Plain-text document sources

++++

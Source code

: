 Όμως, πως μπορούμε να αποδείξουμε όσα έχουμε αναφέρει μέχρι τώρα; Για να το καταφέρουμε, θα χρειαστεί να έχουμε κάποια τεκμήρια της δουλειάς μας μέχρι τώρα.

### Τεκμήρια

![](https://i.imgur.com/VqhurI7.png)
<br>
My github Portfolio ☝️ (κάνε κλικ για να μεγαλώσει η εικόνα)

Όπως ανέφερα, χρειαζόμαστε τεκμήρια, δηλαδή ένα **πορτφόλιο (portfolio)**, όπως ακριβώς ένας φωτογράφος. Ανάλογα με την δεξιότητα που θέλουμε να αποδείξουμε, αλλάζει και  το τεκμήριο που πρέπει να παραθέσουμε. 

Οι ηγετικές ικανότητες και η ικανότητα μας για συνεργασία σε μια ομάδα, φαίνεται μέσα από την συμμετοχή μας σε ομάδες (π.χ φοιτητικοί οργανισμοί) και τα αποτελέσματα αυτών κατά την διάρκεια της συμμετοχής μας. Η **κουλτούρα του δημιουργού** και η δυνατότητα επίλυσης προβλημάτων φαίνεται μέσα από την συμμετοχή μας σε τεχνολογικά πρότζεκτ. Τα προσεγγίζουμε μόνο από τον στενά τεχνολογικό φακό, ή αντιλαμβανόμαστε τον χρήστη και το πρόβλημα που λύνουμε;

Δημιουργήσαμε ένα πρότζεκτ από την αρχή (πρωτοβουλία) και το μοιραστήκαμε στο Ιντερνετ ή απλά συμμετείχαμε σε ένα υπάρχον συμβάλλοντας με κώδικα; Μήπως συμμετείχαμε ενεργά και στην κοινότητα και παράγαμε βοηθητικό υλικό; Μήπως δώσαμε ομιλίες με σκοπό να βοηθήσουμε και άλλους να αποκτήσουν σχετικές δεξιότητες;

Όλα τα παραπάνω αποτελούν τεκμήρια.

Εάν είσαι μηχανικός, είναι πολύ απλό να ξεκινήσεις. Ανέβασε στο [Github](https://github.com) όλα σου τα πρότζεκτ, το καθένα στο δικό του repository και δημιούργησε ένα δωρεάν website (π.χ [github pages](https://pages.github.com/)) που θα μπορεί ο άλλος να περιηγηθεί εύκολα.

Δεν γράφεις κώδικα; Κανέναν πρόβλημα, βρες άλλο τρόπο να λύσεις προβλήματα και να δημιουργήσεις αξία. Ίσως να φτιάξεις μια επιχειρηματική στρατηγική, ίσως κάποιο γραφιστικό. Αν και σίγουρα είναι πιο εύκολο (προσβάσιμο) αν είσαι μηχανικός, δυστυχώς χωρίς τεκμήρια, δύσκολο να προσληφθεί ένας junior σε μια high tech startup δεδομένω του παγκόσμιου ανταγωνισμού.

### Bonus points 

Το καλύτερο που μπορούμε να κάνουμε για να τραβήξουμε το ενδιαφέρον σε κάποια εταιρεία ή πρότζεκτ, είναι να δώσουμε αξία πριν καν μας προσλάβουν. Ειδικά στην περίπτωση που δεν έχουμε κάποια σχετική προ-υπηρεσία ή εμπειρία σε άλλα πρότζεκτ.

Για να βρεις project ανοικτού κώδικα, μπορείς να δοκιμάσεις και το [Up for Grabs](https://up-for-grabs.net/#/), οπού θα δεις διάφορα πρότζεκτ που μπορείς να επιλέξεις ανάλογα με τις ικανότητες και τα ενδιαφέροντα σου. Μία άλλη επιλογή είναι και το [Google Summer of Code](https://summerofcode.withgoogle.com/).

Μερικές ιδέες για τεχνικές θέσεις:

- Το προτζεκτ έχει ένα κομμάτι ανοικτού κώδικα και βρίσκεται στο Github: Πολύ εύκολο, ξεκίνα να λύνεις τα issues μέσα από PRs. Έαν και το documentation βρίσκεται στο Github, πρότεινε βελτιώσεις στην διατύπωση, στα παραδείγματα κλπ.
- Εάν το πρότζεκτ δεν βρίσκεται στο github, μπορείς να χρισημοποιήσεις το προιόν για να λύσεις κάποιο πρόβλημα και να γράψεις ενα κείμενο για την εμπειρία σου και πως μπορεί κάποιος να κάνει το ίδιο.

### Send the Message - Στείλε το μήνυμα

++++

## Your goal
Reproduce all the entries above. Match them exactly.

## Answer space
Source code

: Όμως, πως μπορούμε να αποδείξουμε όσα έχουμε αναφέρει μέχρι τώρα; Για να το καταφέρουμε, θα χρειαστεί να έχουμε κάποια τεκμήρια της δουλειάς μας μέχρι τώρα.

### Τεκμήρια

![](https://i.imgur.com/VqhurI7.png)
<br>
My github Portfolio ☝️ (κάνε κλικ για να μεγαλώσει η εικόνα)

Όπως ανέφερα, χρειαζόμαστε τεκμήρια, δηλαδή ένα **πορτφόλιο (portfolio)**, όπως ακριβώς ένας φωτογράφος. Ανάλογα με την δεξιότητα που θέλουμε να αποδείξουμε, αλλάζει και  το τεκμήριο που πρέπει να παραθέσουμε. 

Οι ηγετικές ικανότητες και η ικανότητα μας για συνεργασία σε μια ομάδα, φαίνεται μέσα από την συμμετοχή μας σε ομάδες (π.χ φοιτητικοί οργανισμοί) και τα αποτελέσματα αυτών κατά την διάρκεια της συμμετοχής μας. Η **κουλτούρα του δημιουργού** και η δυνατότητα επίλυσης προβλημάτων φαίνεται μέσα από την συμμετοχή μας σε τεχνολογικά πρότζεκτ. Τα προσεγγίζουμε μόνο από τον στενά τεχνολογικό φακό, ή αντιλαμβανόμαστε τον χρήστη και το πρόβλημα που λύνουμε;

Δημιουργήσαμε ένα πρότζεκτ από την αρχή (πρωτοβουλία) και το μοιραστήκαμε στο Ιντερνετ ή απλά συμμετείχαμε σε ένα υπάρχον συμβάλλοντας με κώδικα; Μήπως συμμετείχαμε ενεργά και στην κοινότητα και παράγαμε βοηθητικό υλικό; Μήπως δώσαμε ομιλίες με σκοπό να βοηθήσουμε και άλλους να αποκτήσουν σχετικές δεξιότητες;

Όλα τα παραπάνω αποτελούν τεκμήρια.

Εάν είσαι μηχανικός, είναι πολύ απλό να ξεκινήσεις. Ανέβασε στο [Github](https://github.com) όλα σου τα πρότζεκτ, το καθένα στο δικό του repository και δημιούργησε ένα δωρεάν website (π.χ [github pages](https://pages.github.com/)) που θα μπορεί ο άλλος να περιηγηθεί εύκολα.

Δεν γράφεις κώδικα; Κανέναν πρόβλημα, βρες άλλο τρόπο να λύσεις προβλήματα και να δημιουργήσεις αξία. Ίσως να φτιάξεις μια επιχειρηματική στρατηγική, ίσως κάποιο γραφιστικό. Αν και σίγουρα είναι πιο εύκολο (προσβάσιμο) αν είσαι μηχανικός, δυστυχώς χωρίς τεκμήρια, δύσκολο να προσληφθεί ένας junior σε μια high tech startup δεδομένω του παγκόσμιου ανταγωνισμού.

### Bonus points 

Το καλύτερο που μπορούμε να κάνουμε για να τραβήξουμε το ενδιαφέρον σε κάποια εταιρεία ή πρότζεκτ, είναι να δώσουμε αξία πριν καν μας προσλάβουν. Ειδικά στην περίπτωση που δεν έχουμε κάποια σχετική προ-υπηρεσία ή εμπειρία σε άλλα πρότζεκτ.

Για να βρεις project ανοικτού κώδικα, μπορείς να δοκιμάσεις και το [Up for Grabs](https://up-for-grabs.net/#/), οπού θα δεις διάφορα πρότζεκτ που μπορείς να επιλέξεις ανάλογα με τις ικανότητες και τα ενδιαφέροντα σου. Μία άλλη επιλογή είναι και το [Google Summer of Code](https://summerofcode.withgoogle.com/).

Μερικές ιδέες για τεχνικές θέσεις:

- Το προτζεκτ έχει ένα κομμάτι ανοικτού κώδικα και βρίσκεται στο Github: Πολύ εύκολο, ξεκίνα να λύνεις τα issues μέσα από PRs. Έαν και το documentation βρίσκεται στο Github, πρότεινε βελτιώσεις στην διατύπωση, στα παραδείγματα κλπ.
- Εάν το πρότζεκτ δεν βρίσκεται στο github, μπορείς να χρισημοποιήσεις το προιόν για να λύσεις κάποιο πρόβλημα και να γράψεις ενα κείμενο για την εμπειρία σου και πως μπορεί κάποιος να κάνει το ίδιο.

### Send the Message - Στείλε το μήνυμα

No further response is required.